Problem details: Repeat each entry exactly; omit all pictures.

━━━ Data in this exercise

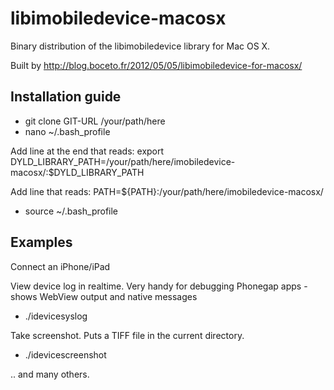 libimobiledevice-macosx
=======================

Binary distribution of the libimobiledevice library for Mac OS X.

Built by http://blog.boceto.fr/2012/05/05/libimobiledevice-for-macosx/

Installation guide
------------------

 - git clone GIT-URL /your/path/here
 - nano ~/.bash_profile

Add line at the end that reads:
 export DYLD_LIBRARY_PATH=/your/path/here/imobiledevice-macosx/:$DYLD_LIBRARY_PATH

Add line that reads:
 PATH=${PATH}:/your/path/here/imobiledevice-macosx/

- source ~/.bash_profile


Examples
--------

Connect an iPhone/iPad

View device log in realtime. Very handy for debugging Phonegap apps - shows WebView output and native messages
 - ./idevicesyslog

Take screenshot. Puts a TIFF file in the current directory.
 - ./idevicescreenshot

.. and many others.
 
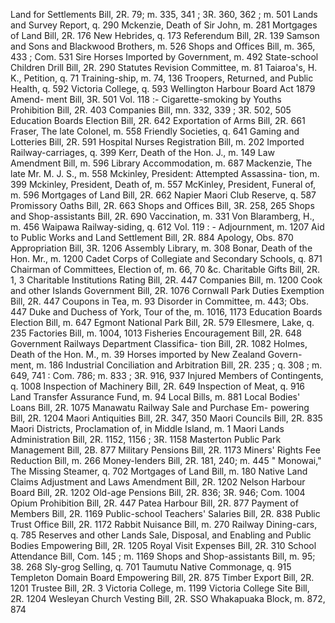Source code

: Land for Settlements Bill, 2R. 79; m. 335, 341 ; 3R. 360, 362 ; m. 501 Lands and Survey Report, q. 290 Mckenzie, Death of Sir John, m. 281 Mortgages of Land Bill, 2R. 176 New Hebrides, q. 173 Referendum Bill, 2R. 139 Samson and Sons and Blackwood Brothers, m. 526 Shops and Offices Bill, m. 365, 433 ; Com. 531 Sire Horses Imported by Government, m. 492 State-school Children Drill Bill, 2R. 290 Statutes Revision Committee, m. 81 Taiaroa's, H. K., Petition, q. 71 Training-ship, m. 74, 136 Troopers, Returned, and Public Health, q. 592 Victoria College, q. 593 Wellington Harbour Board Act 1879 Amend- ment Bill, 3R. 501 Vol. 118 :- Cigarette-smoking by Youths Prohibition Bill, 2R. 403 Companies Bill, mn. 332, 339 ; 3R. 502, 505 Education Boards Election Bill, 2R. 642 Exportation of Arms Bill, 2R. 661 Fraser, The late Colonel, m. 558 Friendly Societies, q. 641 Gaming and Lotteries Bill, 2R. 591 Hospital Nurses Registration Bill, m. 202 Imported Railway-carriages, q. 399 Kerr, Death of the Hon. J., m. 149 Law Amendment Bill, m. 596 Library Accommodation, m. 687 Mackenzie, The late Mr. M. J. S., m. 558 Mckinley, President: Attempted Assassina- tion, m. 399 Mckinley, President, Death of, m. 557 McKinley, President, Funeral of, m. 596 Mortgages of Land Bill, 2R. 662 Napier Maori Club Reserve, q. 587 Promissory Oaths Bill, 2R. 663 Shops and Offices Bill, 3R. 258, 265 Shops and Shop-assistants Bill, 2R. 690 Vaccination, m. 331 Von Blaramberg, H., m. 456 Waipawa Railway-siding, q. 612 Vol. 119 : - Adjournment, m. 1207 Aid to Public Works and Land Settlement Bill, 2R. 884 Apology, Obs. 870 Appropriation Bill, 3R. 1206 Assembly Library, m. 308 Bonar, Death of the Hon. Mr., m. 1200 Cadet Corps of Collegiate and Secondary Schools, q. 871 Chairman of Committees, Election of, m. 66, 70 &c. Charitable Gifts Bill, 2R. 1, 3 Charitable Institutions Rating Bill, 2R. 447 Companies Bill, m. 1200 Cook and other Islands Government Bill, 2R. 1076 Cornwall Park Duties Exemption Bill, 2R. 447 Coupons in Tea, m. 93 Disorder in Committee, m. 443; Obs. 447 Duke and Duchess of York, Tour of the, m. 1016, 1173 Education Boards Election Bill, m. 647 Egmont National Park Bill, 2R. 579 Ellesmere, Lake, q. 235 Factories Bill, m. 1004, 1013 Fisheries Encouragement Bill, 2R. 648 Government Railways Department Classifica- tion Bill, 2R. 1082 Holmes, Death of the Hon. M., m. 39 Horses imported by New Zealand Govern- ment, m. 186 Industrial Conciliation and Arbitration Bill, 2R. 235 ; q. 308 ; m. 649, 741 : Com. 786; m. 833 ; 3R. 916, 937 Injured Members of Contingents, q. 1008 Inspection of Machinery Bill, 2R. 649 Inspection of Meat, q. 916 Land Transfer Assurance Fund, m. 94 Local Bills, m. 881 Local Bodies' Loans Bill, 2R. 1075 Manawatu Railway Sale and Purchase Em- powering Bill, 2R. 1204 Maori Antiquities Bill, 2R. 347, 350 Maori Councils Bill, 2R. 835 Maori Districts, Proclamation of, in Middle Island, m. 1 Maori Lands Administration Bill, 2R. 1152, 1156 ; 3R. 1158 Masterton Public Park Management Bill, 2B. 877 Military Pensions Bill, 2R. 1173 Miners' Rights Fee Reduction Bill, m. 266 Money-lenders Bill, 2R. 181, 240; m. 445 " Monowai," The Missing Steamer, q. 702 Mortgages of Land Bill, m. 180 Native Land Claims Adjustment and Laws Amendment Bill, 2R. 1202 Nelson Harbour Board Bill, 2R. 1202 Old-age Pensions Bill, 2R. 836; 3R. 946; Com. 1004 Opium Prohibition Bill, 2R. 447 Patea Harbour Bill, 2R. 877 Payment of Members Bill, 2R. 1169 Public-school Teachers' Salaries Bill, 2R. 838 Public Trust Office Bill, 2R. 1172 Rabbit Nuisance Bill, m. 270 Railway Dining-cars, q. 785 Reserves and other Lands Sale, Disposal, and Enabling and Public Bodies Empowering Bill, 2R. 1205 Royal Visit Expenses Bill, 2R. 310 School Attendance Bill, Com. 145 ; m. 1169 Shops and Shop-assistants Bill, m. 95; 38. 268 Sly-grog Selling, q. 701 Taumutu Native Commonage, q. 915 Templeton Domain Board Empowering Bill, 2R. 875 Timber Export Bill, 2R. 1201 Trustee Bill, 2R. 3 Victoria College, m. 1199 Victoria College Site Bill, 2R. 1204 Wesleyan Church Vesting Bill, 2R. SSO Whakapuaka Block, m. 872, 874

━━━━━━

Final answer:
 libimobiledevice-macosx
=======================

Binary distribution of the libimobiledevice library for Mac OS X.

Built by http://blog.boceto.fr/2012/05/05/libimobiledevice-for-macosx/

Installation guide
------------------

 - git clone GIT-URL /your/path/here
 - nano ~/.bash_profile

Add line at the end that reads:
 export DYLD_LIBRARY_PATH=/your/path/here/imobiledevice-macosx/:$DYLD_LIBRARY_PATH

Add line that reads:
 PATH=${PATH}:/your/path/here/imobiledevice-macosx/

- source ~/.bash_profile


Examples
--------

Connect an iPhone/iPad

View device log in realtime. Very handy for debugging Phonegap apps - shows WebView output and native messages
 - ./idevicesyslog

Take screenshot. Puts a TIFF file in the current directory.
 - ./idevicescreenshot

.. and many others.
 
Source code

: Land for Settlements Bill, 2R. 79; m. 335, 341 ; 3R. 360, 362 ; m. 501 Lands and Survey Report, q. 290 Mckenzie, Death of Sir John, m. 281 Mortgages of Land Bill, 2R. 176 New Hebrides, q. 173 Referendum Bill, 2R. 139 Samson and Sons and Blackwood Brothers, m. 526 Shops and Offices Bill, m. 365, 433 ; Com. 531 Sire Horses Imported by Government, m. 492 State-school Children Drill Bill, 2R. 290 Statutes Revision Committee, m. 81 Taiaroa's, H. K., Petition, q. 71 Training-ship, m. 74, 136 Troopers, Returned, and Public Health, q. 592 Victoria College, q. 593 Wellington Harbour Board Act 1879 Amend- ment Bill, 3R. 501 Vol. 118 :- Cigarette-smoking by Youths Prohibition Bill, 2R. 403 Companies Bill, mn. 332, 339 ; 3R. 502, 505 Education Boards Election Bill, 2R. 642 Exportation of Arms Bill, 2R. 661 Fraser, The late Colonel, m. 558 Friendly Societies, q. 641 Gaming and Lotteries Bill, 2R. 591 Hospital Nurses Registration Bill, m. 202 Imported Railway-carriages, q. 399 Kerr, Death of the Hon. J., m. 149 Law Amendment Bill, m. 596 Library Accommodation, m. 687 Mackenzie, The late Mr. M. J. S., m. 558 Mckinley, President: Attempted Assassina- tion, m. 399 Mckinley, President, Death of, m. 557 McKinley, President, Funeral of, m. 596 Mortgages of Land Bill, 2R. 662 Napier Maori Club Reserve, q. 587 Promissory Oaths Bill, 2R. 663 Shops and Offices Bill, 3R. 258, 265 Shops and Shop-assistants Bill, 2R. 690 Vaccination, m. 331 Von Blaramberg, H., m. 456 Waipawa Railway-siding, q. 612 Vol. 119 : - Adjournment, m. 1207 Aid to Public Works and Land Settlement Bill, 2R. 884 Apology, Obs. 870 Appropriation Bill, 3R. 1206 Assembly Library, m. 308 Bonar, Death of the Hon. Mr., m. 1200 Cadet Corps of Collegiate and Secondary Schools, q. 871 Chairman of Committees, Election of, m. 66, 70 &c. Charitable Gifts Bill, 2R. 1, 3 Charitable Institutions Rating Bill, 2R. 447 Companies Bill, m. 1200 Cook and other Islands Government Bill, 2R. 1076 Cornwall Park Duties Exemption Bill, 2R. 447 Coupons in Tea, m. 93 Disorder in Committee, m. 443; Obs. 447 Duke and Duchess of York, Tour of the, m. 1016, 1173 Education Boards Election Bill, m. 647 Egmont National Park Bill, 2R. 579 Ellesmere, Lake, q. 235 Factories Bill, m. 1004, 1013 Fisheries Encouragement Bill, 2R. 648 Government Railways Department Classifica- tion Bill, 2R. 1082 Holmes, Death of the Hon. M., m. 39 Horses imported by New Zealand Govern- ment, m. 186 Industrial Conciliation and Arbitration Bill, 2R. 235 ; q. 308 ; m. 649, 741 : Com. 786; m. 833 ; 3R. 916, 937 Injured Members of Contingents, q. 1008 Inspection of Machinery Bill, 2R. 649 Inspection of Meat, q. 916 Land Transfer Assurance Fund, m. 94 Local Bills, m. 881 Local Bodies' Loans Bill, 2R. 1075 Manawatu Railway Sale and Purchase Em- powering Bill, 2R. 1204 Maori Antiquities Bill, 2R. 347, 350 Maori Councils Bill, 2R. 835 Maori Districts, Proclamation of, in Middle Island, m. 1 Maori Lands Administration Bill, 2R. 1152, 1156 ; 3R. 1158 Masterton Public Park Management Bill, 2B. 877 Military Pensions Bill, 2R. 1173 Miners' Rights Fee Reduction Bill, m. 266 Money-lenders Bill, 2R. 181, 240; m. 445 " Monowai," The Missing Steamer, q. 702 Mortgages of Land Bill, m. 180 Native Land Claims Adjustment and Laws Amendment Bill, 2R. 1202 Nelson Harbour Board Bill, 2R. 1202 Old-age Pensions Bill, 2R. 836; 3R. 946; Com. 1004 Opium Prohibition Bill, 2R. 447 Patea Harbour Bill, 2R. 877 Payment of Members Bill, 2R. 1169 Public-school Teachers' Salaries Bill, 2R. 838 Public Trust Office Bill, 2R. 1172 Rabbit Nuisance Bill, m. 270 Railway Dining-cars, q. 785 Reserves and other Lands Sale, Disposal, and Enabling and Public Bodies Empowering Bill, 2R. 1205 Royal Visit Expenses Bill, 2R. 310 School Attendance Bill, Com. 145 ; m. 1169 Shops and Shop-assistants Bill, m. 95; 38. 268 Sly-grog Selling, q. 701 Taumutu Native Commonage, q. 915 Templeton Domain Board Empowering Bill, 2R. 875 Timber Export Bill, 2R. 1201 Trustee Bill, 2R. 3 Victoria College, m. 1199 Victoria College Site Bill, 2R. 1204 Wesleyan Church Vesting Bill, 2R. SSO Whakapuaka Block, m. 872, 874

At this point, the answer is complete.